Pull out every line below that contains the word "https".

→ DATA FOR REVIEW:
________

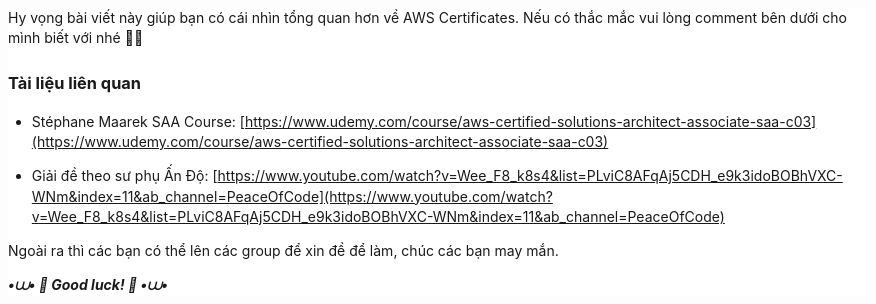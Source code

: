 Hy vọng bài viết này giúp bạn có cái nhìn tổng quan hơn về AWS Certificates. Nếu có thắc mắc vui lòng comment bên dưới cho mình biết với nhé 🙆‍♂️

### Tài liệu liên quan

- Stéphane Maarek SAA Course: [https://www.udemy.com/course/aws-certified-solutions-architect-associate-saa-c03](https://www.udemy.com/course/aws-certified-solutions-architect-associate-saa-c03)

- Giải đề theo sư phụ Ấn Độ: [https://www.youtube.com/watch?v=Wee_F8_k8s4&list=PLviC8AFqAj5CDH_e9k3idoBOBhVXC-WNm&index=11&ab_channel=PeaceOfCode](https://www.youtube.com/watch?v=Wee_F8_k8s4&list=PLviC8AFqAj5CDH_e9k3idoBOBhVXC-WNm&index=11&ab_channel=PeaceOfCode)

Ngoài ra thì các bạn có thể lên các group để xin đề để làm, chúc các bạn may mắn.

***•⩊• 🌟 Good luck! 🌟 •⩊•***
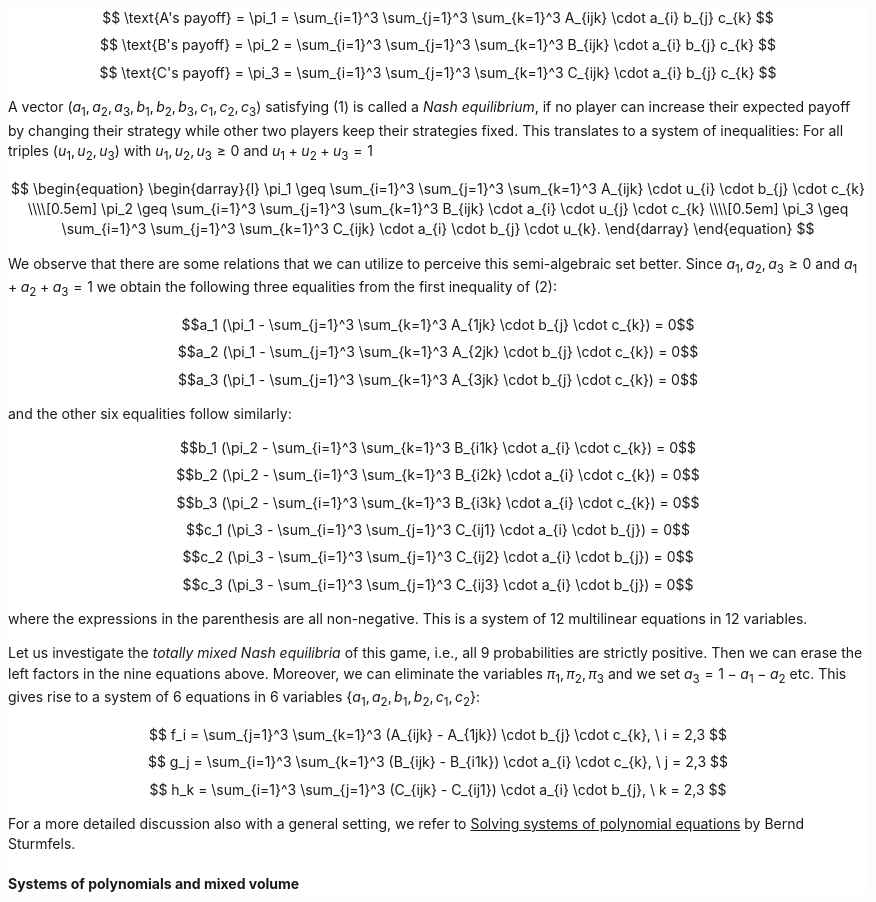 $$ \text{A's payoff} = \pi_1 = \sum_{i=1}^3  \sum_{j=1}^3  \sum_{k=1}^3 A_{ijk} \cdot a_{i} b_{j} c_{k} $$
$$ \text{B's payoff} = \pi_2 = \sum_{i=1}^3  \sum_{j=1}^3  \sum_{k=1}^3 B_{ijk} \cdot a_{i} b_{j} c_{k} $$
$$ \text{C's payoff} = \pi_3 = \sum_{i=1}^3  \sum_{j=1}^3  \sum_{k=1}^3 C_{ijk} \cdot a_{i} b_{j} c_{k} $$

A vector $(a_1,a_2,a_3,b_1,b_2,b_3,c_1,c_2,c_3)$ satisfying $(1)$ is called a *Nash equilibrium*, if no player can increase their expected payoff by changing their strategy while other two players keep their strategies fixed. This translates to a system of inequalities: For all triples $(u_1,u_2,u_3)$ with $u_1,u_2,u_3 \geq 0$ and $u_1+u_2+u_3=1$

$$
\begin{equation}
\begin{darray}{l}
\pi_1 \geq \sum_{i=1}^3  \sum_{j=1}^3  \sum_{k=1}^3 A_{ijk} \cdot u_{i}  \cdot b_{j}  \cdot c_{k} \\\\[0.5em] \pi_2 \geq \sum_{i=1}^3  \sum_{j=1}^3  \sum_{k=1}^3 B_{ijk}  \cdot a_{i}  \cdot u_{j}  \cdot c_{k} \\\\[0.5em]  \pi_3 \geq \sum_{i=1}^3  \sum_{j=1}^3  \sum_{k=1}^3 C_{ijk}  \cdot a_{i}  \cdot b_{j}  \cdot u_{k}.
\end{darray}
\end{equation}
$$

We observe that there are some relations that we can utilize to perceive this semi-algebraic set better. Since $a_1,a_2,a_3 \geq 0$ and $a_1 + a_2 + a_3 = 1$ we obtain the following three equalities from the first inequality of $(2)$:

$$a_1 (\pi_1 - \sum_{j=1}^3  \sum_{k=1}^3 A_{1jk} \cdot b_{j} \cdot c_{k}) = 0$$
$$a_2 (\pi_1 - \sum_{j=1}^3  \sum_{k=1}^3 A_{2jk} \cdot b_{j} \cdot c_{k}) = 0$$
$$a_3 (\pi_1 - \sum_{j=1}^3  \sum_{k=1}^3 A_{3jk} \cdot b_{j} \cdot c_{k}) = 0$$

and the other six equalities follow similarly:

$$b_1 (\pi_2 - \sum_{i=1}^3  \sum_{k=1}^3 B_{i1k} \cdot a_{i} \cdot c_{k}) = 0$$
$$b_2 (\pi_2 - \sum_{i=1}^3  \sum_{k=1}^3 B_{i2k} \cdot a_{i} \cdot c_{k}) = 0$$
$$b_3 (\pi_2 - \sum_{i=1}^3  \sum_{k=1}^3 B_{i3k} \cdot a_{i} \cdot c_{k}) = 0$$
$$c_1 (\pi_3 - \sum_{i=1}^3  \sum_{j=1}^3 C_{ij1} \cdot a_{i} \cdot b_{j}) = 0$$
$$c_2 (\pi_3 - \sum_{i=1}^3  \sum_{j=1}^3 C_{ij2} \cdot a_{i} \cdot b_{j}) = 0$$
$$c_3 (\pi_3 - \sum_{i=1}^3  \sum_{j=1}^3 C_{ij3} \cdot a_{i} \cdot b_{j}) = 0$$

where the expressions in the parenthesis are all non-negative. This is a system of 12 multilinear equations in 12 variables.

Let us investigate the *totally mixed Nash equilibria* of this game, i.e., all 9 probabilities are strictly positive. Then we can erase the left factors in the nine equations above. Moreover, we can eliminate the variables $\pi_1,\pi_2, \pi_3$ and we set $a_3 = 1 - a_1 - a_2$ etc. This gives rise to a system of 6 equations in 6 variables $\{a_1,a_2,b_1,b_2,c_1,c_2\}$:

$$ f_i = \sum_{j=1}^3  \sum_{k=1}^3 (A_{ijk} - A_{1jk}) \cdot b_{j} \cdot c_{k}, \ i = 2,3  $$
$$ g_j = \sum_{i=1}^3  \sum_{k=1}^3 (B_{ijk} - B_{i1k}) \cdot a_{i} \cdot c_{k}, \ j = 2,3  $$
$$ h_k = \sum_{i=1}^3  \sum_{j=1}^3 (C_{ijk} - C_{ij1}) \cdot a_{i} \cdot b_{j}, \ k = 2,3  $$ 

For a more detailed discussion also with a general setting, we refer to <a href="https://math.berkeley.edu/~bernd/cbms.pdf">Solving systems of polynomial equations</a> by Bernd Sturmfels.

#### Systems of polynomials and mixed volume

________

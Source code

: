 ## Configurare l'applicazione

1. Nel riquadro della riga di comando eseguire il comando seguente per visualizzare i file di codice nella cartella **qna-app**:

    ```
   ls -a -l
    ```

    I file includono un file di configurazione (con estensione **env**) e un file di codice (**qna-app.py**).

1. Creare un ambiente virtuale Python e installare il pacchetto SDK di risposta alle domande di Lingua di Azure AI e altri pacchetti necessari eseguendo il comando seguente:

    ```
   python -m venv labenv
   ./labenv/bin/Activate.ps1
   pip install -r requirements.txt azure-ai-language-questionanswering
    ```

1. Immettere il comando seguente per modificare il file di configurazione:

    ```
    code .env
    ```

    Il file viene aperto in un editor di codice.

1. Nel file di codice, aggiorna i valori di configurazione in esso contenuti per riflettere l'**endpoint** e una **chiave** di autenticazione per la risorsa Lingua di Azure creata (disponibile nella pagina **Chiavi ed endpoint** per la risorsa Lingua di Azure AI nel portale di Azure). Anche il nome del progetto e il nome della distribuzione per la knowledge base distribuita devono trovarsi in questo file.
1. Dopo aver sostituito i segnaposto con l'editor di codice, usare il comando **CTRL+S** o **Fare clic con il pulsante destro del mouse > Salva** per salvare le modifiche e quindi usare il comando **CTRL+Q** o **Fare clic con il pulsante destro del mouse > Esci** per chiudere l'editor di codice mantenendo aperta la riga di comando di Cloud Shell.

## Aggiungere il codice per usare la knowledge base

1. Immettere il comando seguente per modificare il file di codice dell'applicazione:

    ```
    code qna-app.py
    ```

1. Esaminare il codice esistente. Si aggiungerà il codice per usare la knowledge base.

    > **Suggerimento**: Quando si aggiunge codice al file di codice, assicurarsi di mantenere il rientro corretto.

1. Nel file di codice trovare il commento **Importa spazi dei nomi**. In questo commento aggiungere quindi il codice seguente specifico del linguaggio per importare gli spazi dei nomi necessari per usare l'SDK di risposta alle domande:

________

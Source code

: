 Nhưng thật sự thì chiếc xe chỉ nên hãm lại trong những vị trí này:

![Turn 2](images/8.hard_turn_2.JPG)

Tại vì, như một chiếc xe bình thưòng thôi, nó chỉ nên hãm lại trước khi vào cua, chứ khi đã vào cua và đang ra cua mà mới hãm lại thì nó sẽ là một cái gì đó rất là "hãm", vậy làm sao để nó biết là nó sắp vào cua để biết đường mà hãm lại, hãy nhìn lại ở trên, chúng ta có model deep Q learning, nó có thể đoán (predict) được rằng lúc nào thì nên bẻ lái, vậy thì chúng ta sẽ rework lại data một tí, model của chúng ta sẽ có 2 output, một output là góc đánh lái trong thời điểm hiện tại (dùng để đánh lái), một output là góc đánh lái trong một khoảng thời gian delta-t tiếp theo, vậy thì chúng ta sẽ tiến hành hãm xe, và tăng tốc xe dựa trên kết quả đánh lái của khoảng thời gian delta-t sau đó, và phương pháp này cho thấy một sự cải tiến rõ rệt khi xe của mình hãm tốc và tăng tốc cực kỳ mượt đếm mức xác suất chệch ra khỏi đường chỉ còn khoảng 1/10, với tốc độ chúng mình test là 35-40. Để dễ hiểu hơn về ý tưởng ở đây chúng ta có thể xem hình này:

________

→ RESPONSE TO THIS TASK:
- Stéphane Maarek SAA Course: [https://www.udemy.com/course/aws-certified-solutions-architect-associate-saa-c03](https://www.udemy.com/course/aws-certified-solutions-architect-associate-saa-c03)
- Giải đề theo sư phụ Ấn Độ: [https://www.youtube.com/watch?v=Wee_F8_k8s4&list=PLviC8AFqAj5CDH_e9k3idoBOBhVXC-WNm&index=11&ab_channel=PeaceOfCode](https://www.youtube.com/watch?v=Wee_F8_k8s4&list=PLviC8AFqAj5CDH_e9k3idoBOBhVXC-WNm&index=11&ab_channel=PeaceOfCode)
For a more detailed discussion also with a general setting, we refer to <a href="https://math.berkeley.edu/~bernd/cbms.pdf">Solving systems of polynomial equations</a> by Bernd Sturmfels.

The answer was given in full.